I'm not so enthralled with tech transfer and so not so convinced that funding more university research would create more opportunities. Much as I hate to say it, defense spending seems to have a better record here. Maybe because it's directed at real and known needs. I also believe that the number of available opportunities for new companies isn't the bottleneck: the internet has just begun to change our society, we've got a long way to go!

Unknown said...

We need more schools like Babson.

Jerry Neumann said...

I did the Omnicom senior management programs at Babson... nice place. Don't know much about them otherwise, though.

John K said...

"I'm trying to think of ways to broaden the allure of entrepreneurship from the entrepreneurs of today (who I agree don't need any more education and believe they would win in any fight with Nature so don't care about insurance) to some broader pool of people."

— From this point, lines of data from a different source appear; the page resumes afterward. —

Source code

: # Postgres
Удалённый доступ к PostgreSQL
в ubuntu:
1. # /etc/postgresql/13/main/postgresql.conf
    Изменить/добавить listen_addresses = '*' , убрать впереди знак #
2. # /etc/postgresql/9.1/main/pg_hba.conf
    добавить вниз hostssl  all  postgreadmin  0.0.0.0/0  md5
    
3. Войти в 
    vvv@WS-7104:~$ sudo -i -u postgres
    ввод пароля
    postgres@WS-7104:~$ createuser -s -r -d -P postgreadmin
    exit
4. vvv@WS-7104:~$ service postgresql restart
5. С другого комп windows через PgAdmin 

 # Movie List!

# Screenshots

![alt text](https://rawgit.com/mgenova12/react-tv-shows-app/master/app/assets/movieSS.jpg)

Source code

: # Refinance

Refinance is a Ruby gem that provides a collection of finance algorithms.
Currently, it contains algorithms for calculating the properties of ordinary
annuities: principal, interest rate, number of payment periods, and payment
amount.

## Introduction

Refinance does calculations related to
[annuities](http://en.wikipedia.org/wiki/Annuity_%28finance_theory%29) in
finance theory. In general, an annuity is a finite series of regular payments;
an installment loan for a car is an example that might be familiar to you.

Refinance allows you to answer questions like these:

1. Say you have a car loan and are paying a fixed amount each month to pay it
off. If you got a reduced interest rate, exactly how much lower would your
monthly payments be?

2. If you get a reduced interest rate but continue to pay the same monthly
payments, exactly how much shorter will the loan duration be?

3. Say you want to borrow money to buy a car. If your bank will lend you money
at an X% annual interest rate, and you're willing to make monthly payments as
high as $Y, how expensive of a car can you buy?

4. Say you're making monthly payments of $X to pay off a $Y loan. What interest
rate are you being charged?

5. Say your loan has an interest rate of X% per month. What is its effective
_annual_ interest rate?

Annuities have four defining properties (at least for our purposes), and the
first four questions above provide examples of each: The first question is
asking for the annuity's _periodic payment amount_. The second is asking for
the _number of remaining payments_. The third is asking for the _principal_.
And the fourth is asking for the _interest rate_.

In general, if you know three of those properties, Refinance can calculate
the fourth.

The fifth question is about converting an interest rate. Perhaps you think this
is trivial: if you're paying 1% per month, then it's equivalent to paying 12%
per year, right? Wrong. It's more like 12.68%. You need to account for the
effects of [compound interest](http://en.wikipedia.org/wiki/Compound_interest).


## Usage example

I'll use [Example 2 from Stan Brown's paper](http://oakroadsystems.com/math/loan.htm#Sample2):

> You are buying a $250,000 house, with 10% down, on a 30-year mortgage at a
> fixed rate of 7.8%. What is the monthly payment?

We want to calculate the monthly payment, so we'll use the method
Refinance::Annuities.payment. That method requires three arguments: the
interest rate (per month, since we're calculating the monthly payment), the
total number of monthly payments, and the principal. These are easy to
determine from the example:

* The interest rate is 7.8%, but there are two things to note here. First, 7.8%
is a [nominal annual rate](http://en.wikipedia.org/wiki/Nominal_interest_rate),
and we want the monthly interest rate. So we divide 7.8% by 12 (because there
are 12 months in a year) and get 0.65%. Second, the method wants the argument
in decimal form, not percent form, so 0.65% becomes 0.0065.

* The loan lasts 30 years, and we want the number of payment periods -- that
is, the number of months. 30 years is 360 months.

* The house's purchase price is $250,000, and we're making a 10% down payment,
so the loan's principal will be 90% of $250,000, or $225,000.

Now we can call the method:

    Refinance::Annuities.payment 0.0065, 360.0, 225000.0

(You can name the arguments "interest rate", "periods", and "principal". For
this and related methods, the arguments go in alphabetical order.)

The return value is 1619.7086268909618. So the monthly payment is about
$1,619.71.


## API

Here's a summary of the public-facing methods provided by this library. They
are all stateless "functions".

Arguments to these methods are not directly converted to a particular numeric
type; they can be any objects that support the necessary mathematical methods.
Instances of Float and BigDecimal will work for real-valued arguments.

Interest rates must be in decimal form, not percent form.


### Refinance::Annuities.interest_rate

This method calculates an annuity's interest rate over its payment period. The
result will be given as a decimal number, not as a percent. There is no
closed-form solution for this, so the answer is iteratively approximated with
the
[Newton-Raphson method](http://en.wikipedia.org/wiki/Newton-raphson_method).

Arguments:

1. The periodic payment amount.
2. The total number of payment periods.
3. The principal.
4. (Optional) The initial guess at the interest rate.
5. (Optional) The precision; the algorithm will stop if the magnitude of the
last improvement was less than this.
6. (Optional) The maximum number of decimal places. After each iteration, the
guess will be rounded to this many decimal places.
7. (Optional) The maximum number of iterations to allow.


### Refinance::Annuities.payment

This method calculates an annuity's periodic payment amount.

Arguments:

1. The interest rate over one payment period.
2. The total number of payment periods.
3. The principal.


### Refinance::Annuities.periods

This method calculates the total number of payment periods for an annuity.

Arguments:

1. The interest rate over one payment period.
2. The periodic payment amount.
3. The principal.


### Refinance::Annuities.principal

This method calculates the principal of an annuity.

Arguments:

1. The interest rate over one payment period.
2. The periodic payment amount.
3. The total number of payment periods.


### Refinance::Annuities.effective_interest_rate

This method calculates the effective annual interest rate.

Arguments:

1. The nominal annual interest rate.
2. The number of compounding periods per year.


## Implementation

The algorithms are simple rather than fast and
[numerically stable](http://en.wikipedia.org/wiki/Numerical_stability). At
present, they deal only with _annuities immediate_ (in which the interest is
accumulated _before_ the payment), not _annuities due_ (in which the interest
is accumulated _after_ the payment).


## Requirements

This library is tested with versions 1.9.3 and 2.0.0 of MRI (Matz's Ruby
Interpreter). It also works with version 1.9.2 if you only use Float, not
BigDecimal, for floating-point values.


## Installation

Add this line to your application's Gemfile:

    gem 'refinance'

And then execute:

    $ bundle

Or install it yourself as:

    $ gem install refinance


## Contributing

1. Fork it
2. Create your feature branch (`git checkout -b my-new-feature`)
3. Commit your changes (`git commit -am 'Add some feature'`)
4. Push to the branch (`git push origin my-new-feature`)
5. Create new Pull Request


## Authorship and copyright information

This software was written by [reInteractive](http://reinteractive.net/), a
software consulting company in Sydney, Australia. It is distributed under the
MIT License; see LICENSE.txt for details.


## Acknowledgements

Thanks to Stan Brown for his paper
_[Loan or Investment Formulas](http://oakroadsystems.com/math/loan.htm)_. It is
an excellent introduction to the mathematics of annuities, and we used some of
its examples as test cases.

You know, this is not hard. A simple message would be: You can make build wealth, and ensure your security better by starting a business and hiring people.

The obvious policy choices to encourage small business formation:

- Reduce income / cap. gains taxes
- Reduce liability
- Reduce barriers to hiring
- Reduce regulations making it hard to run a small business.
- Create tax incentives for capital expenditures.


Now, these are all obvious, and I don't think many would argue against them. I don't think you need more education or more tech-savvy entrepreneur types.

And the internet obviously makes a lot of things simpler for small business - payroll, ecommerce and marketing to name a few. Which does broaden the potential pool.


Make it clear that the path to wealth involves adding value and running a business, and tons of people will do that.

The fact is, the Obama plan is very much counter to every one of those things that would incent people to form businesses.

His plan is telling people clearly that now is NOT the time to try to create business, generate extra income or hire people.

If anything Obama's plan is telling people to get a government job, and pray for creation of a new bubbles (i.e. education, healthcare) or re-inflation of the old bubbles (housing, debt).